**Exercise directions**:
For the material below, reproduce exactly each line from the one that has "58 Data**: 🚫" through the one that has "## CubicSolver", and no others; pictures stay out.

**Raw data**:
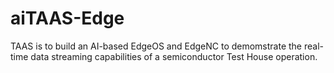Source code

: # aiTAAS-Edge

TAAS is to build an AI-based EdgeOS and EdgeNC to demomstrate the real-time data streaming capabilities of a semiconductor Test House operation. 
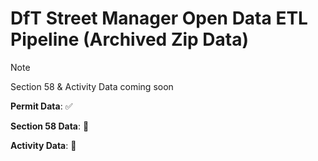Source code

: # DfT Street Manager Open Data ETL Pipeline (Archived Zip Data)

> [!NOTE]  
> Section 58 & Activity Data coming soon

**Permit Data**: ✅

**Section 58 Data**: 🚫

**Activity Data**: 🚫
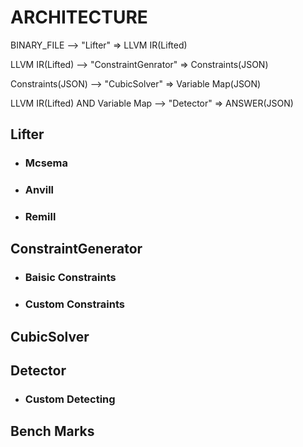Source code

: # ARCHITECTURE

BINARY_FILE ⟶ "Lifter" ⇒ LLVM IR(Lifted)

LLVM IR(Lifted) ⟶ "ConstraintGenrator" ⇒ Constraints(JSON)

Constraints(JSON) ⟶ "CubicSolver" ⇒ Variable Map(JSON)

LLVM IR(Lifted) AND Variable Map ⟶ "Detector" ⇒ ANSWER(JSON)

## Lifter
- ### Mcsema

- ### Anvill

- ### Remill

## ConstraintGenerator

- ### Baisic Constraints

- ### Custom Constraints

## CubicSolver

## Detector

- ### Custom Detecting

## Bench Marks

**Response**:
**Section 58 Data**: 🚫

**Activity Data**: 🚫
Source code

: # ARCHITECTURE

BINARY_FILE ⟶ "Lifter" ⇒ LLVM IR(Lifted)

LLVM IR(Lifted) ⟶ "ConstraintGenrator" ⇒ Constraints(JSON)

Constraints(JSON) ⟶ "CubicSolver" ⇒ Variable Map(JSON)

LLVM IR(Lifted) AND Variable Map ⟶ "Detector" ⇒ ANSWER(JSON)

## Lifter
- ### Mcsema

- ### Anvill

- ### Remill

## ConstraintGenerator

- ### Baisic Constraints

- ### Custom Constraints

## CubicSolver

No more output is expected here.